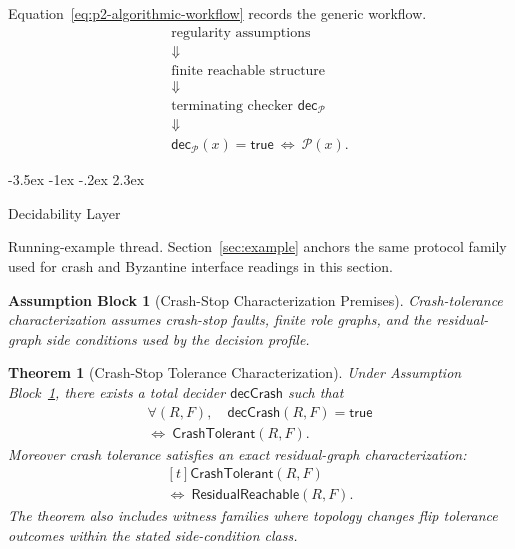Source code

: \documentclass[a4paper,10pt,twocolumn,english]{article}
\makeatletter
\renewcommand{\section}{\@startsection{section}{1}{\z@}%
  {-3.5ex \@plus -1ex \@minus -.2ex}%
  {2.3ex}%
  {\raggedright\normalfont\large\bfseries}}
\numberwithin{equation}{section}
\theoremstyle{paperdef}
\theoremstyle{paperplain}
\newtheorem{theorem}[definition]{Theorem}
\theoremstyle{paperdef}
\newtheorem{assumption}{Assumption Block}[section]
\theoremstyle{paperremark}
\makeatother
\begin{document}
Equation~\ref{eq:p2-algorithmic-workflow} records the generic workflow.
\begin{equation}
	\label{eq:p2-algorithmic-workflow}
	\begin{array}{c}
		\text{regularity assumptions}
		\\
		\Downarrow
		\\
		\text{finite reachable structure}
		\\
		\Downarrow
		\\
		\text{terminating checker } \mathsf{dec}_{\mathcal{P}}
		\\
		\Downarrow
		\\
		\mathsf{dec}_{\mathcal{P}}(x)=\mathsf{true}\ \Longleftrightarrow\ \mathcal{P}(x).
	\end{array}
\end{equation}

\section{Decidability Layer}
\label{sec:decidability}

Running-example thread. Section~\ref{sec:example} anchors the same protocol
family used for crash and Byzantine interface readings in this section.

\begin{assumption}[Crash-Stop Characterization Premises]
	\label{assump:p2-crash}
	Crash-tolerance characterization assumes crash-stop faults, finite role graphs, and the residual-graph side conditions used by the decision profile.
\end{assumption}

\begin{theorem}[Crash-Stop Tolerance Characterization]
	\label{thm:crash}
	Under Assumption Block~\ref{assump:p2-crash}, there exists a total decider $\mathsf{decCrash}$ such that
	\begin{equation}
		\begin{aligned}
			\forall (R,F),\quad
			\mathsf{decCrash}(R,F) = \mathsf{true}
			\\
			\iff\ \mathsf{CrashTolerant}(R,F).
		\end{aligned}
	\end{equation}
	Moreover crash tolerance satisfies an exact residual-graph characterization:
	\begin{equation}
		\begin{aligned}[t]
			\mathsf{CrashTolerant}(R,F)
			\\
			\iff\ \mathsf{ResidualReachable}(R,F).
		\end{aligned}
	\end{equation}
	The theorem also includes witness families where topology changes flip tolerance outcomes within the stated side-condition class.
\end{theorem}
\end{document}

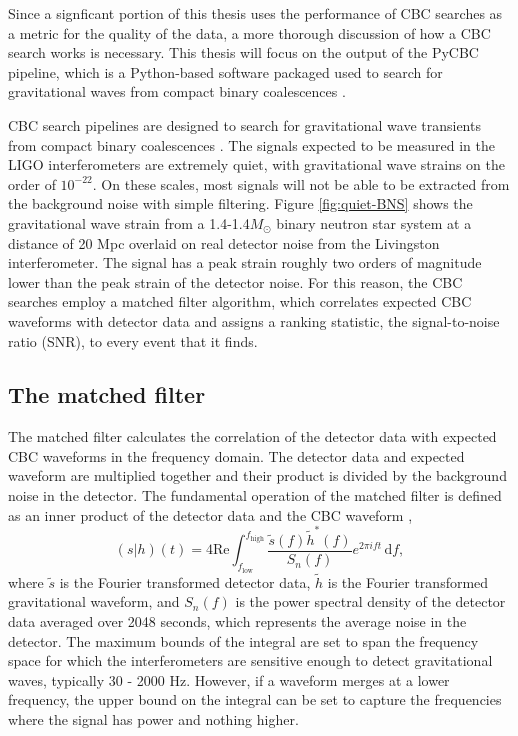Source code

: Since a signficant portion of this thesis uses the performance of 
CBC searches as a metric for the quality of the 
data, a more thorough discussion of how a CBC search 
works is necessary. This thesis will focus on the output of the PyCBC 
pipeline, which is a Python-based software packaged used to search for 
gravitational waves from compact binary coalescences \cite{Usman:2015kfa,pycbc-github}.

CBC search pipelines are designed to search for gravitational wave transients 
from compact binary coalescences \cite{Usman:2015kfa}. 
The signals expected to be measured in the LIGO interferometers are extremely quiet, 
with gravitational wave strains on the order of $10^{-22}$. On these scales, most 
signals will not be able to be extracted from the background noise with simple filtering. 
Figure \ref{fig:quiet-BNS} shows the gravitational wave strain from a 1.4-1.4$M_{\odot}$ 
binary neutron star system at a distance of 20 Mpc overlaid on real detector noise from 
the Livingston 
interferometer. The signal has a peak strain roughly two orders of magnitude lower than 
the peak strain of the detector noise. 
For this reason, the CBC searches employ a matched filter algorithm, which correlates 
expected CBC
waveforms with detector data and assigns a ranking statistic, the signal-to-noise 
ratio (SNR), to every event that it finds. 

\subsection{The matched filter}

The matched filter calculates the correlation of the detector data with expected CBC 
waveforms in the frequency domain. The detector data and expected waveform are 
multiplied together and their product is divided by the background noise in the detector. 
The fundamental operation of the matched filter is defined as an inner product of the 
detector data and the CBC waveform \cite{Allen:2005fk},
\begin{equation}
(s|h)(t) = 4\mathrm{Re}\int_{f_\mathrm{low}}^{f_\mathrm{high}} \frac{\tilde{s}(f)\tilde{h}^*(f)}{S_n (f)}e^{2\pi i f t}\, \mathrm{d}f,
\label{eq:inner-product}
\end{equation}
where $\tilde{s}$ is the Fourier transformed detector data, $\tilde{h}$ is the Fourier
transformed gravitational waveform, and $S_n (f)$ is the power spectral
density of the detector data averaged over 2048 seconds, which represents the average 
noise in the detector. The maximum bounds of the integral are set to span the frequency space 
for which the interferometers are sensitive enough to detect gravitational waves, 
typically 30 - 2000 Hz. However, if a waveform merges at a lower frequency, the upper bound 
on the integral can be set to capture the frequencies where the signal has power and 
nothing higher.

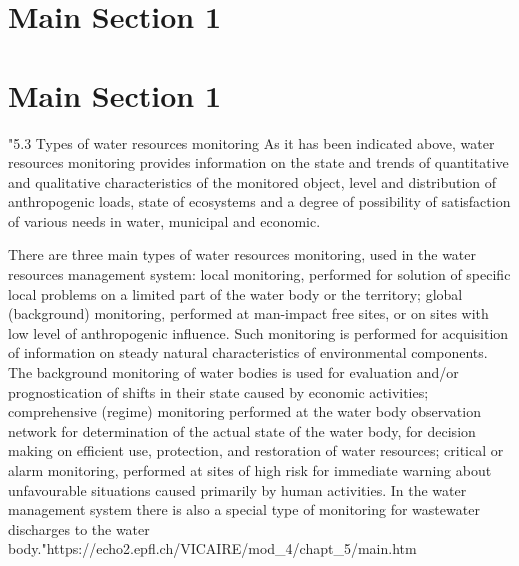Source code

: 
\section{Main Section 1}


\section{Main Section 1}




"5.3 Types of water resources monitoring
As it has been indicated above, water resources monitoring provides information on the state and trends of quantitative and qualitative characteristics of the monitored object, level and distribution of anthropogenic loads, state of ecosystems and a degree of possibility of satisfaction of various needs in water, municipal and economic.

There are three main types of water resources monitoring, used in the water resources management system:
local monitoring, performed for solution of specific local problems on a limited part of the water body or the territory;
global (background) monitoring, performed at man-impact free sites, or on sites with low level of anthropogenic influence. Such monitoring is performed for acquisition of information on steady natural characteristics of environmental components. The background monitoring of water bodies is used for evaluation and/or prognostication of shifts in their state caused by economic activities;
comprehensive (regime) monitoring performed at the water body observation network for determination of the actual state of the water body, for decision making on efficient use, protection, and restoration of water resources;
critical or alarm monitoring, performed at sites of high risk for immediate warning about unfavourable situations caused primarily by human activities.
In the water management system there is also a special type of monitoring for wastewater discharges to the water body."https://echo2.epfl.ch/VICAIRE/mod_4/chapt_5/main.htm


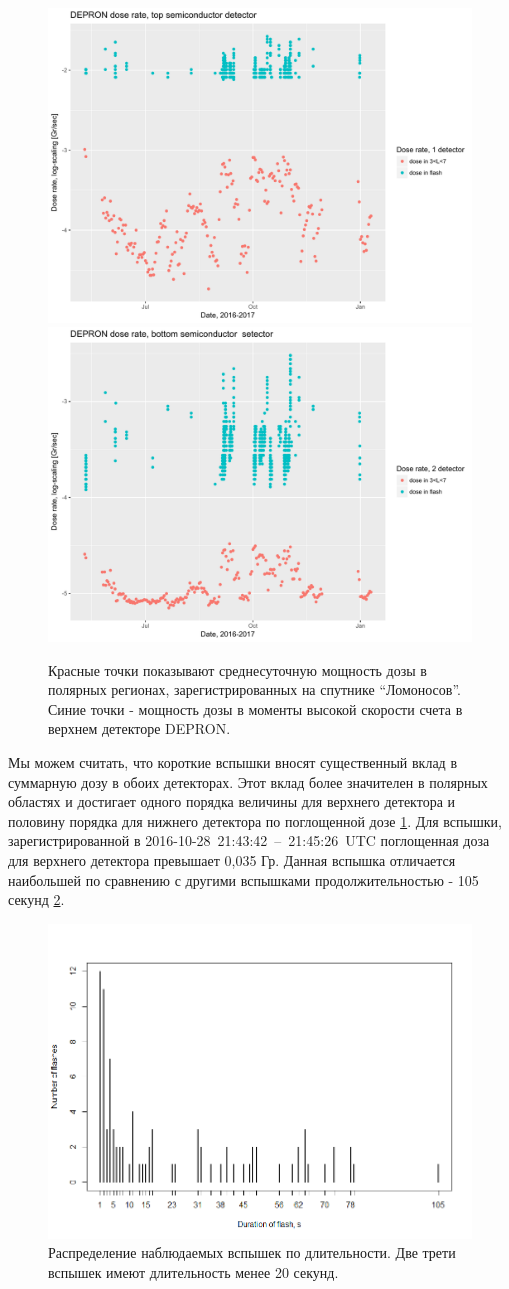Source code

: \begin{figure}
	\centering
	\includegraphics[width=0.49\linewidth, trim={0 0.7cm 0 0}, clip]{images/doseanalisys/flashdose1}
	\includegraphics[width=0.49\linewidth, trim={0 0.7cm 0 0}, clip]{images/doseanalisys/flashdose2}
	\caption[Мощности дозы во время вспышек]{Красные точки показывают среднесуточную мощность дозы в полярных регионах, зарегистрированных на спутнике ``Ломоносов''. Синие точки - мощность дозы в моменты высокой скорости счета в верхнем детекторе DEPRON.}
	\label{fig:flashdose1}
\end{figure}
Мы можем считать, что короткие вспышки вносят существенный вклад в суммарную дозу в обоих детекторах. Этот вклад более значителен в полярных областях и достигает одного порядка величины для верхнего детектора и половину порядка для нижнего детектора по поглощенной дозе \ref{fig:flashdose1}.  Для вспышки, зарегистрированной в 2016-10-28~21:43:42~--~21:45:26~UTC поглощенная доза для верхнего детектора превышает 0,035 Гр. Данная вспышка отличается наибольшей по сравнению с другими вспышками продолжительностью - 105 секунд \ref{fig:rplot12}.

\begin{figure}
	\centering
	\includegraphics[width=0.7\linewidth]{images/Flash/Rplot12}
	\caption{Распределение наблюдаемых вспышек по длительности. Две трети вспышек имеют длительность менее 20 секунд.}
	\label{fig:rplot12}
\end{figure}




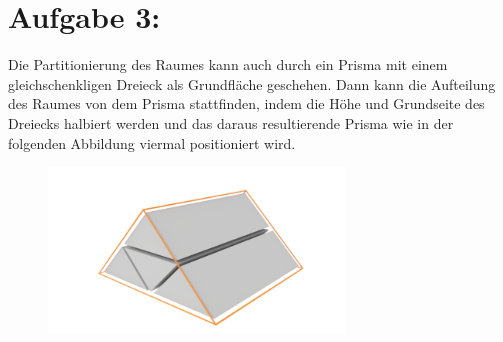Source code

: \section*{Aufgabe 3: }
Die Partitionierung des Raumes kann auch durch ein Prisma mit einem gleichschenkligen Dreieck als Grundfläche geschehen. Dann kann die Aufteilung des Raumes von dem Prisma stattfinden, indem die Höhe und Grundseite des Dreiecks halbiert werden und das daraus resultierende Prisma wie in der folgenden Abbildung viermal positioniert wird.
\begin{figure}[H]
  \includegraphics[width=0.7\textwidth]{prism}
\end{figure}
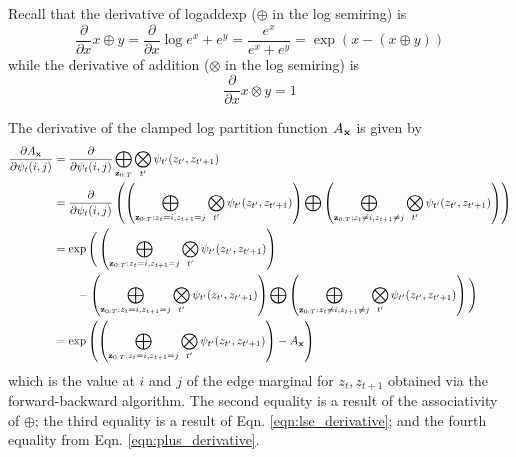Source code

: \documentclass[12pt]{article}
\begin{document}
Recall that the derivative of logaddexp ($\oplus$ in the log semiring) is
\begin{equation}
\label{eqn:lse_derivative}
\frac{\partial}{\partial x} x \oplus y
= \frac{\partial}{\partial x} \log e^x + e^ y
= \frac{e^x}{e^x + e^y}
= \exp(x - (x \oplus y))
\end{equation}
while the derivative of addition ($\otimes$ in the log semiring) is
\begin{equation}
\label{eqn:plus_derivative}
\frac{\partial}{\partial x} x \otimes y = 1
\end{equation}

The derivative of the clamped log partition function $A_{\mathbf{x}}$ is given by
\begin{align*}
\frac{\partial A_{\mathbf{x}}}{\partial \psi_t(i,j)}
&= \frac{\partial}{\partial \psi_t(i,j)} \bigoplus_{\mathbf{z}_{0:T}}
    \bigotimes_{t'} \psi_{t'}(z_{t'}, z_{t'+1})\\
&= \frac{\partial}{\partial \psi_t(i,j)} \left(
        \left(\bigoplus_{\mathbf{z}_{0:T}:z_t = i, z_{t+1} = j}
        \bigotimes_{t'} \psi_{t'}(z_{t'}, z_{t'+1})\right)
        \bigoplus
        \left(\bigoplus_{\mathbf{z}_{0:T}:z_t \ne i, z_{t+1} \ne j}
        \bigotimes_{t'} \psi_{t'}(z_{t'}, z_{t'+1})\right)
    \right)\\
&= \exp\Bigg(\left(\bigoplus_{\mathbf{z}_{0:T}:z_t = i, z_{t+1} = j} 
    \bigotimes_{t'} \psi_{t'}(z_{t'}, z_{t'+1})\right)
    \\
&\qquad - \left(\bigoplus_{\mathbf{z}_{0:T}:z_t = i, z_{t+1} = j}
        \bigotimes_{t'} \psi_{t'}(z_{t'}, z_{t'+1})\right)
        \bigoplus
        \left(\bigoplus_{\mathbf{z}_{0:T}:z_t \ne i, z_{t+1} \ne j}
        \bigotimes_{t'} \psi_{t'}(z_{t'}, z_{t'+1})\right)
    \Bigg)\\
&= \exp\left(\left(\bigoplus_{\mathbf{z}_{0:T}:z_t = i, z_{t+1} = j} 
    \bigotimes_{t'} \psi_{t'}(z_{t'}, z_{t'+1})\right)
    - A_{\mathbf{x}}\right)
\end{align*} 
which is the value at $i$ and $j$ of the
edge marginal for $z_t, z_{t+1}$ obtained via the forward-backward algorithm.
The second equality is a result of the associativity of $\oplus$;
the third equality is a result of Eqn. \ref{eqn:lse_derivative};
and the fourth equality from Eqn. \ref{eqn:plus_derivative}.

\end{document}
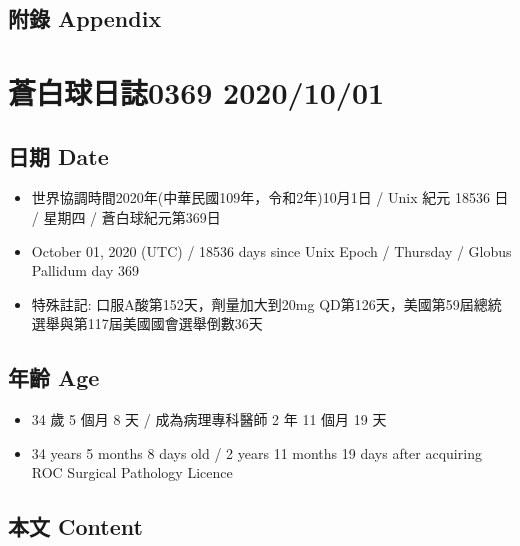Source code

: \documentclass[a5paper, 11pt
]{book}
\providecommand{\tightlist}{%
  \setlength{\itemsep}{0pt}\setlength{\parskip}{0pt}}
\begin{document}
\hypertarget{ux9644ux9304-appendix-27}{%
\subsection{附錄 Appendix}\label{ux9644ux9304-appendix-27}}

\hypertarget{ux84bcux767dux7403ux65e5ux8a8c0369-20201001}{%
\section{蒼白球日誌0369
2020/10/01}\label{ux84bcux767dux7403ux65e5ux8a8c0369-20201001}}

\hypertarget{ux65e5ux671f-date-28}{%
\subsection{日期 Date}\label{ux65e5ux671f-date-28}}

\begin{itemize}
\tightlist
\item
  世界協調時間2020年(中華民國109年，令和2年)10月1日 / Unix 紀元 18536 日
  / 星期四 / 蒼白球紀元第369日
\item
  October 01, 2020 (UTC) / 18536 days since Unix Epoch / Thursday /
  Globus Pallidum day 369
\item
  特殊註記: 口服A酸第152天，劑量加大到20mg
  QD第126天，美國第59屆總統選舉與第117屆美國國會選舉倒數36天
\end{itemize}

\hypertarget{ux5e74ux9f61-age-28}{%
\subsection{年齡 Age}\label{ux5e74ux9f61-age-28}}

\begin{itemize}
\tightlist
\item
  34 歲 5 個月 8 天 / 成為病理專科醫師 2 年 11 個月 19 天
\item
  34 years 5 months 8 days old / 2 years 11 months 19 days after
  acquiring ROC Surgical Pathology Licence
\end{itemize}

\hypertarget{ux672cux6587-content-28}{%
\subsection{本文 Content}\label{ux672cux6587-content-28}}
\end{document}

Requirement
Starting at the line that has "gravitational waves from" and ending at the line that has "transformed gravitational waveform, and", please write out the lines above exactly, leaving out all others.

Written answer
gravitational waves from compact binary coalescences \cite{Usman:2015kfa,pycbc-github}.

CBC search pipelines are designed to search for gravitational wave transients 
from compact binary coalescences \cite{Usman:2015kfa}. 
The signals expected to be measured in the LIGO interferometers are extremely quiet, 
with gravitational wave strains on the order of $10^{-22}$. On these scales, most 
signals will not be able to be extracted from the background noise with simple filtering. 
Figure \ref{fig:quiet-BNS} shows the gravitational wave strain from a 1.4-1.4$M_{\odot}$ 
binary neutron star system at a distance of 20 Mpc overlaid on real detector noise from 
the Livingston 
interferometer. The signal has a peak strain roughly two orders of magnitude lower than 
the peak strain of the detector noise. 
For this reason, the CBC searches employ a matched filter algorithm, which correlates 
expected CBC
waveforms with detector data and assigns a ranking statistic, the signal-to-noise 
ratio (SNR), to every event that it finds. 

\subsection{The matched filter}

The matched filter calculates the correlation of the detector data with expected CBC 
waveforms in the frequency domain. The detector data and expected waveform are 
multiplied together and their product is divided by the background noise in the detector. 
The fundamental operation of the matched filter is defined as an inner product of the 
detector data and the CBC waveform \cite{Allen:2005fk},
\begin{equation}
(s|h)(t) = 4\mathrm{Re}\int_{f_\mathrm{low}}^{f_\mathrm{high}} \frac{\tilde{s}(f)\tilde{h}^*(f)}{S_n (f)}e^{2\pi i f t}\, \mathrm{d}f,
\label{eq:inner-product}
\end{equation}
where $\tilde{s}$ is the Fourier transformed detector data, $\tilde{h}$ is the Fourier
transformed gravitational waveform, and $S_n (f)$ is the power spectral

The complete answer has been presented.